I coded a custom web management system to convert the thousands of independantly created subsites and pages into a common look and feel, and apply a new, self-maintaining navigation system site-wide.
My Primary Roles:
- Client Liason with different corporate entities over several years
- ASP/Jscript coding of a unique web management system
- HTML Template creation through many iterations, including an all-new themed version after several years of use
- DHTML menus, random ASP updates (legacy)
- Version control (FTP syncronisation via web interface)
The Intranet was infested with thousands of pages on different servers created over time by different authors using different tools, notably early versions of Frontpage, with little regard to either corporate or web standards.
Phase one was to automate the conversion of existing content (much of it framed) into a consistant format. This I did by creating heuristics to extract the content and structure of legacy pages while discarding the redundant navigation, themes and chrome.
For many reasons, databases or dynamic pages were inappropriate to the environment, and I commited to avoiding any technical dependancies or meta-storage for both legacy and future portability.
Upon applying a template, child, sibling and parent pages (later uncles too) were automatically linked in to the navigation bars, removing a lot of redundant work for the authors.
New standards and guidelines (such as page naming conventions) were also introduced and documented for the multiple content managers involved.
An in-place, online editor system was designed for quick content changes. This was integrated with users browsers, and worked under a basic content sign-off/release system which pushed changes through test platforms.

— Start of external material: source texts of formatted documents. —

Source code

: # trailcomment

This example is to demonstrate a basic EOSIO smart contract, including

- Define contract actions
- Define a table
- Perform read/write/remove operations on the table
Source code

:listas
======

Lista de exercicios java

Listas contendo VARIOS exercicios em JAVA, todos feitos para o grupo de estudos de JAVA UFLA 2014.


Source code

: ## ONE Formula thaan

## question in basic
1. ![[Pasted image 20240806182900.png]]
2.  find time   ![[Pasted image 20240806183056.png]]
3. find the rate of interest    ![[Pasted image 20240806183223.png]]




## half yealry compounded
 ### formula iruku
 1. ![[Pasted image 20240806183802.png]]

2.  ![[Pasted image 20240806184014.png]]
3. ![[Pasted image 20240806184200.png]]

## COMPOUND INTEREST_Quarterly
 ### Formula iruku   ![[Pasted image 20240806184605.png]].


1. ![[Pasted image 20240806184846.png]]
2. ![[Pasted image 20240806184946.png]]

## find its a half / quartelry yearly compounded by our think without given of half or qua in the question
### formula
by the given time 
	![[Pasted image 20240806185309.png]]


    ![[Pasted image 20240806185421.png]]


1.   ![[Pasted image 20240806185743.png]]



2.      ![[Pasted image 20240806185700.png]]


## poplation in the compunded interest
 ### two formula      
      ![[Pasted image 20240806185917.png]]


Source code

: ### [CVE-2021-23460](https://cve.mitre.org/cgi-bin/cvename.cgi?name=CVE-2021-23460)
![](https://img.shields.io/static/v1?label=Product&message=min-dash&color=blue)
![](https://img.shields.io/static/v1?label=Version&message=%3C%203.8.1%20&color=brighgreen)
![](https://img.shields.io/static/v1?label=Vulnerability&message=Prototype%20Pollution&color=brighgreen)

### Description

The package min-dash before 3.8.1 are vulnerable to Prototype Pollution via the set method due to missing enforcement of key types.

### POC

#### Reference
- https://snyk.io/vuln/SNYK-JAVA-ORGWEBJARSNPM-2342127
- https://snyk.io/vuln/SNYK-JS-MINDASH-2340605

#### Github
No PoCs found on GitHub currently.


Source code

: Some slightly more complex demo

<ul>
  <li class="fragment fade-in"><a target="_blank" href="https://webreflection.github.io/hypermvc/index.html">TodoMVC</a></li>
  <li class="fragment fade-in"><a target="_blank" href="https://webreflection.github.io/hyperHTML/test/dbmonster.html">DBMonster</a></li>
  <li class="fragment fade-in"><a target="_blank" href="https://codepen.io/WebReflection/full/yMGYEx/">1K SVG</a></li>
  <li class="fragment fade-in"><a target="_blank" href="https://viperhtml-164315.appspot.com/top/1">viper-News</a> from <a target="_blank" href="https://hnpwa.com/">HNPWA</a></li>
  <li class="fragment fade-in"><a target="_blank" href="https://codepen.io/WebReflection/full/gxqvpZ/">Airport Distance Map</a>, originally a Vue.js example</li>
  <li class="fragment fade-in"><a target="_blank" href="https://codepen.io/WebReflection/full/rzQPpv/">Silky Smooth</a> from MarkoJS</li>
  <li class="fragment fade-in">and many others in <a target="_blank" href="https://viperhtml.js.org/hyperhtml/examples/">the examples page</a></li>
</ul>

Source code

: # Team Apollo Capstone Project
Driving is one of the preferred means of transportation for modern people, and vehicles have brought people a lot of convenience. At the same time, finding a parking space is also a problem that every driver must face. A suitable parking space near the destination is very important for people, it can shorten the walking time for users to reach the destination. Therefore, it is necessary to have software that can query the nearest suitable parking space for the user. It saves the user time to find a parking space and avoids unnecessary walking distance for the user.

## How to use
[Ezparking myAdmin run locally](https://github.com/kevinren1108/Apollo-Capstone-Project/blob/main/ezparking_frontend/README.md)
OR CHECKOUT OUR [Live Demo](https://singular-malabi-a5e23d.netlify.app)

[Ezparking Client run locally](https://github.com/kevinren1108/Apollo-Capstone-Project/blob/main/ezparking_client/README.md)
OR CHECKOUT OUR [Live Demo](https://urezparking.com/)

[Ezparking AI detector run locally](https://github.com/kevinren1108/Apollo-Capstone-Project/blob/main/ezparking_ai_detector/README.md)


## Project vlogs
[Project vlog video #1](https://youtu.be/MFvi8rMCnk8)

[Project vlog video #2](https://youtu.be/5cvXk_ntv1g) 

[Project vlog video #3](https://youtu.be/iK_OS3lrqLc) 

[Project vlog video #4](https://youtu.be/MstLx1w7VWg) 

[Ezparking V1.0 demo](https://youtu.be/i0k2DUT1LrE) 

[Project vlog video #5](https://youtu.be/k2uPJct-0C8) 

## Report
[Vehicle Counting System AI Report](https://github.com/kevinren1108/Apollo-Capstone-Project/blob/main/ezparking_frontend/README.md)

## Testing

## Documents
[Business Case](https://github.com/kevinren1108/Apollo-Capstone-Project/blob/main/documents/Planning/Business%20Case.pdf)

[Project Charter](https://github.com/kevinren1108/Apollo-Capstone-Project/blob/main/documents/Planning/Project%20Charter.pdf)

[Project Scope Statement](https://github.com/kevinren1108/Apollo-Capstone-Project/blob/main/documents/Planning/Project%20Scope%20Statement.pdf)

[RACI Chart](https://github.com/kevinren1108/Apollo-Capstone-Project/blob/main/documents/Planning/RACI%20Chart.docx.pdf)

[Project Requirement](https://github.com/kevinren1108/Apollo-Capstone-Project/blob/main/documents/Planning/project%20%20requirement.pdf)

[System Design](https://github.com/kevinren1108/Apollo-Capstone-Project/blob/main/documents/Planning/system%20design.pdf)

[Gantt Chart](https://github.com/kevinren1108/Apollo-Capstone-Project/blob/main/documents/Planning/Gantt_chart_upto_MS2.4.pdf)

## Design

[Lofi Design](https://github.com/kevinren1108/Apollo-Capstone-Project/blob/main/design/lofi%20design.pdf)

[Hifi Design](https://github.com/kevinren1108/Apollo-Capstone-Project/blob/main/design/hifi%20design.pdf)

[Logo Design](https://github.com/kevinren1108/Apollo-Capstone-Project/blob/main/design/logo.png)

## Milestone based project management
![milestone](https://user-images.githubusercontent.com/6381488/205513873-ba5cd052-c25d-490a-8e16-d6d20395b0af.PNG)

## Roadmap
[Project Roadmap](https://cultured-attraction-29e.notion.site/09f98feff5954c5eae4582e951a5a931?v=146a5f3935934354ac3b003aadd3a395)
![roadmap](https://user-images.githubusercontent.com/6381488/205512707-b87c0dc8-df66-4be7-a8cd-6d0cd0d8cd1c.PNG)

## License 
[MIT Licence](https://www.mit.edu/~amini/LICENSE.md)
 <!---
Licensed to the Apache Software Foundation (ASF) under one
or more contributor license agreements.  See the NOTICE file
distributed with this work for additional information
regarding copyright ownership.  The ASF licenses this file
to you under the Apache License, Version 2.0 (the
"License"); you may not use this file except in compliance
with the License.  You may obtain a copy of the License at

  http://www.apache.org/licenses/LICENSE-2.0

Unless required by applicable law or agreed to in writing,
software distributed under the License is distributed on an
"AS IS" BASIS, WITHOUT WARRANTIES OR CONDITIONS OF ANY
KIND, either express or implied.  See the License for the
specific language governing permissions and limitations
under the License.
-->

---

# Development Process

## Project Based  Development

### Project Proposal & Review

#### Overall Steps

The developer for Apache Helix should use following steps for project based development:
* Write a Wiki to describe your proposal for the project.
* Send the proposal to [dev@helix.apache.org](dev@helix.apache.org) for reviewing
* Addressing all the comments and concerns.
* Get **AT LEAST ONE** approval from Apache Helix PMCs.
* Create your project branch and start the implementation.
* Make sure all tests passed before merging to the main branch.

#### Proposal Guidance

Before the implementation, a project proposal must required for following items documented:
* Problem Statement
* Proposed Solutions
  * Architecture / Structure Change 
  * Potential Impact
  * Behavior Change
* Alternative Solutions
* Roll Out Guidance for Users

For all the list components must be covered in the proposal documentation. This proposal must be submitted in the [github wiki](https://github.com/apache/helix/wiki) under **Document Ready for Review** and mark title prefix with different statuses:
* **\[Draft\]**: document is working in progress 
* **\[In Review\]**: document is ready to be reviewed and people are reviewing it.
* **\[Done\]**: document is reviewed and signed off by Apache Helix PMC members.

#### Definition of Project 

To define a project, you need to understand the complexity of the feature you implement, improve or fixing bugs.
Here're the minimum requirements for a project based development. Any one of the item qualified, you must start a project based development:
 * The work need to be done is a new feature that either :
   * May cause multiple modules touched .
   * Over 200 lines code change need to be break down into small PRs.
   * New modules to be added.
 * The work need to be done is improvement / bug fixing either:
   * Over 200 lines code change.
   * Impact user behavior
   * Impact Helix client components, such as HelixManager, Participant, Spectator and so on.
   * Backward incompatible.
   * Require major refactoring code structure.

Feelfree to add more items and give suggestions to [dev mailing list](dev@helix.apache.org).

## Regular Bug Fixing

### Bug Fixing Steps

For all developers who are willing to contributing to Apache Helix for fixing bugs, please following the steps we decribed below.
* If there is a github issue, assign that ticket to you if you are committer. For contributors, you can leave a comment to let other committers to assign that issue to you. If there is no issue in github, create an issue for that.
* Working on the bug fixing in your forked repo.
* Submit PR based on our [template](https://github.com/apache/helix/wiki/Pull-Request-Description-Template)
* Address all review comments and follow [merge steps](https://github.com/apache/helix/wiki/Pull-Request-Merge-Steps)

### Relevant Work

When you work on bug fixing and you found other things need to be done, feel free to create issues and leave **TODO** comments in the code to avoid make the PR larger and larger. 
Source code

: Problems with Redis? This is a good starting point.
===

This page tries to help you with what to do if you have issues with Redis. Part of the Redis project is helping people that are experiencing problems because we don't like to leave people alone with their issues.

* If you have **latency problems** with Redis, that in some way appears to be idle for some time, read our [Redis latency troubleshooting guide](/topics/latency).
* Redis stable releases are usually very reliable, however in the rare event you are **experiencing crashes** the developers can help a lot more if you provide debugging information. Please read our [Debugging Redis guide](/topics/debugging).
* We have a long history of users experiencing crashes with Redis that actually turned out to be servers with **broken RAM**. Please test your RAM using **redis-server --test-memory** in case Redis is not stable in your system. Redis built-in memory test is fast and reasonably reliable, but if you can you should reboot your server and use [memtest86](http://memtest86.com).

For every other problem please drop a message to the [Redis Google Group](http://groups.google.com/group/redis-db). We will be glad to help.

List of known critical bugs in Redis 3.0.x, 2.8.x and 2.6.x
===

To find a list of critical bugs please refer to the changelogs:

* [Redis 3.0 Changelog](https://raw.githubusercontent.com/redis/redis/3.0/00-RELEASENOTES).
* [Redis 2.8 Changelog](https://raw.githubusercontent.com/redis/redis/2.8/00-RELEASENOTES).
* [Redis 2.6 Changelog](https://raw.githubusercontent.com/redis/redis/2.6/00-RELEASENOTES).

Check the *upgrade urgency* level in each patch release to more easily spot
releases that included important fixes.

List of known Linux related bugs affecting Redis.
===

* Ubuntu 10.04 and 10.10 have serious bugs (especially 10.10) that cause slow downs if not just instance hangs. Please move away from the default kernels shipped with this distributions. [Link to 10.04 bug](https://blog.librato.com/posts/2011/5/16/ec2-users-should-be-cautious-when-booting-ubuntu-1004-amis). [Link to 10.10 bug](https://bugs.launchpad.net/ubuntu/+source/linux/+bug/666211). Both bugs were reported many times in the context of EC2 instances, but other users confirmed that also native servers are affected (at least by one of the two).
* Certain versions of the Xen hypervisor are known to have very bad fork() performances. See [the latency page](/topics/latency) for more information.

The entire system was operated using a web interface, which, despite the limitations of HTTP transactions, was able to control thousands of documents where Frontpage would time out after hundreds.
The templates (specially commented HTML files) could be applied repeatedly, and site-wide changes could be made, all the while keeping the content in flat, normally edited HTML files.
After several years of use, a completely new look and feel was applied by adding a new template. Thousands of documents were totally re-written and tested in a matter of days thanks to the regular content.
One of the trickiest problems encountered in the project was running out of storage allocation space (not disk space) due to the incredible depth of the heirachy.